But Dmitry said "all operations, especially large-scale ones, are led by Russian officers, by Russian generals".

"They develop plans together with our commanders. And then we fulfil the orders."

Dmitry Sapozhnikov (left) with a comrade whose identity is not known

Tank reinforcements

A shaky ceasefire is generally holding, despite many violations. The strategic town of Debaltseve fell to the rebels soon after the ceasefire was signed.

The DPR says Dmitry's special forces unit of Russian "volunteers" fought on the frontline in the battle for Debaltseve.

On 9 February his unit managed to take control of a main road, cutting Ukrainian forces off from their hinterland. The rebels were unable to hold the road for long, Dmitry explained.

"But then Russian tanks arrived. This was a tank unit from Buryatia [a region in far-off Siberia]. Thanks to their help and their armour we managed to take Debaltseve."

Dmitry had served earlier as a conscript in the Russian interior ministry forces. He said most of his duties consisted of guarding transport infrastructure in St Petersburg.

But after joining the rebels in eastern Ukraine's Donetsk region he was assigned to special forces duties. He had performed well at a training camp there.

Later on, he said, a Russian who had served in the French Foreign Legion trained them.

Crimea deception

Russian regular units have been crucial at difficult moments for the rebels, when operations required disciplined and well-trained troops, Dmitry explained.

Western leaders, the Ukrainian government and Nato say there is clear evidence of Russian military involvement in the fighting.

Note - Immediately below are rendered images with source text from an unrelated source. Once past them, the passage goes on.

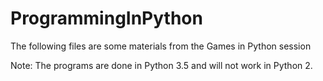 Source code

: # ProgrammingInPython

The following files are some materials from the Games in Python session

Note: The programs are done in Python 3.5 and will not work in Python 2. 
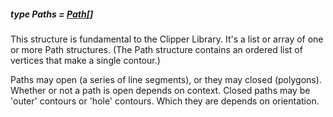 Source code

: ##### type Paths = [Path](./Path.md)[]

This structure is fundamental to the Clipper Library. It's a list or array of one or more Path structures. (The Path structure contains an ordered list of vertices that make a single contour.)

Paths may open (a series of line segments), or they may closed (polygons). Whether or not a path is open depends on context. Closed paths may be 'outer' contours or 'hole' contours. Which they are depends on orientation.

According to US Lt Gen Ben Hodges, a senior commander in Europe, nearly 12,000 Russian troops are operating inside Ukraine.

Russia has rejected those allegations. "These figures, which are plucked out of the air, of course demoralise and disorientate the international community," said Russian foreign ministry spokesman Alexander Lukashevich.

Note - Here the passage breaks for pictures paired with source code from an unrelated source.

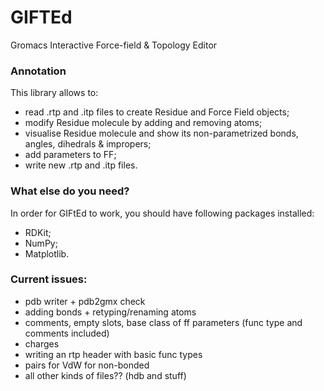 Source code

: # GIFTEd
Gromacs Interactive Force-field & Topology Editor
### Annotation
This library allows to:
- read .rtp and .itp files to create Residue and Force Field objects;
- modify Residue molecule by adding and removing atoms;
- visualise Residue molecule and show its non-parametrized bonds, angles, dihedrals & impropers;
- add parameters to FF;
- write new .rtp and .itp files.



### What else do you need?
In order for GIFtEd to work, you should have following packages installed:
- RDKit;
- NumPy;
- Matplotlib.


### Current issues:
- pdb writer + pdb2gmx check
- adding bonds + retyping/renaming atoms
- comments, empty slots, base class of ff parameters (func type and comments included)
- charges 
- writing an rtp header with basic func types 
- pairs for VdW for non-bonded
- all other kinds of files?? (hdb and stuff)
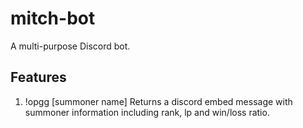 # mitch-bot
A multi-purpose Discord bot.

## Features
1) !opgg [summoner name]
Returns a discord embed message with summoner information including rank, lp and win/loss ratio.


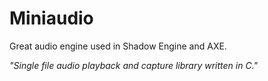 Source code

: # Miniaudio
Great audio engine used in Shadow Engine and AXE.

*"Single file audio playback and capture library written in C."* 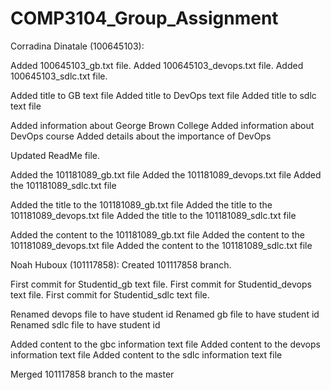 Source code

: # COMP3104_Group_Assignment

Corradina Dinatale (100645103):

Added 100645103_gb.txt file.
Added 100645103_devops.txt file.
Added 100645103_sdlc.txt file.

Added title to GB text file
Added title to DevOps text file
Added title to sdlc text file

Added information about George Brown College
Added information about DevOps course
Added details about the importance of DevOps

Updated ReadMe file.


Added the 101181089_gb.txt file
Added the 101181089_devops.txt file
Added the 101181089_sdlc.txt file

Added the title to the 101181089_gb.txt file
Added the title to the 101181089_devops.txt file
Added the title to the 101181089_sdlc.txt file

Added the content to the 101181089_gb.txt file
Added the content to the 101181089_devops.txt file
Added the content to the 101181089_sdlc.txt file



Noah Huboux (101117858):
Created 101117858 branch.

First commit for Studentid_gb text file.
First commit for Studentid_devops text file.
First commit for Studentid_sdlc text file.

Renamed devops file to have student id
Renamed gb file to have student id
Renamed sdlc file to have student id

Added content to the gbc information text file
Added content to the devops information text file
Added content to the sdlc information text file

Merged 101117858 branch to the master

Dmitry recalled that a year ago Russia had also denied using its armed forces to seize control of Crimea.

But recently Russian state TV showed a documentary in which President Vladimir Putin admitted to planning the annexation of Crimea from the start - well before Russian and local paramilitary forces took control.

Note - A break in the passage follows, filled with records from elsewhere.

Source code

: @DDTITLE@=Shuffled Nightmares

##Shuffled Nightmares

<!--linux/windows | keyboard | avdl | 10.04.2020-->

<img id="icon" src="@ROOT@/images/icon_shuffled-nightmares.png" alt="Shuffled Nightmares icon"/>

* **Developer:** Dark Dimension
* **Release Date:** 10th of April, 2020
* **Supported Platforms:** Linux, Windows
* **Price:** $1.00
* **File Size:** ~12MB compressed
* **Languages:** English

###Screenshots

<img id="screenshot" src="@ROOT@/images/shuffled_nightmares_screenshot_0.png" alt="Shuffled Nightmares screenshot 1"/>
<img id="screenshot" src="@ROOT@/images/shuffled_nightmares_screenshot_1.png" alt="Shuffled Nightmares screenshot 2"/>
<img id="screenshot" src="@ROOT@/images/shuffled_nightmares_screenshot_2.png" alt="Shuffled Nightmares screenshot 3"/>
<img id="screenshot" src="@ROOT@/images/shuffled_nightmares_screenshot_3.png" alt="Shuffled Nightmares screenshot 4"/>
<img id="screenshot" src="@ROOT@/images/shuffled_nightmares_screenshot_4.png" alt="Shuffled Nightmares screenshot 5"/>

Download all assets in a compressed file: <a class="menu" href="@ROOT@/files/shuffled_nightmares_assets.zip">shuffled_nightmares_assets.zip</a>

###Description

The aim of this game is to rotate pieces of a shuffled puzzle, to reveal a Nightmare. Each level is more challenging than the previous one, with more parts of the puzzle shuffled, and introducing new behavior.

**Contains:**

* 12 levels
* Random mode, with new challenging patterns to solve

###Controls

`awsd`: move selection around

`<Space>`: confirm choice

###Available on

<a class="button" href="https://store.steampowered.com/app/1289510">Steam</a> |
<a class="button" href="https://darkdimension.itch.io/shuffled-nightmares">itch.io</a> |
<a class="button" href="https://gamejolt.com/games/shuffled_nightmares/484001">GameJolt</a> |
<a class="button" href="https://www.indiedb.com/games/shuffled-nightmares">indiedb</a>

"I think it will be the same here, in Donbas. First they deny it, but then they will admit it," Dmitry said.

The rebels are well equipped with Russian tanks and other heavy weapons

'Defending Russians'

He suspects that there is a "secret agreement", whereby "the West turns a blind eye to Russian involvement and Russia pretends it doesn't notice American and European soldiers operating on the Ukrainian side".

Some 35 British military personnel have started training Ukrainian soldiers in the southern city of Mykolaiv and will spend about two months in the country. The UK is providing some non-lethal equipment and the training focuses on medical aid and defensive tactics. It will not change the military balance of the opposing sides.

More than 6,000 people have died since fighting erupted in Ukraine last April, the UN estimates - but it believes the real figure could be considerably higher.

Dmitry says the fighting in eastern Ukraine has completely changed his understanding of life. Now he is wondering whether to return. He is still sure he did the right thing, defending "the interests of the Russian-speaking population and Russians in Donbas".

That is a view shared by many Russians, though the experiences of people like Dmitry have prompted searching questions about the conflict in eastern Ukraine.


(BBC News)



"Choose a job you love and you will not have to work a day in your life" (Confucius)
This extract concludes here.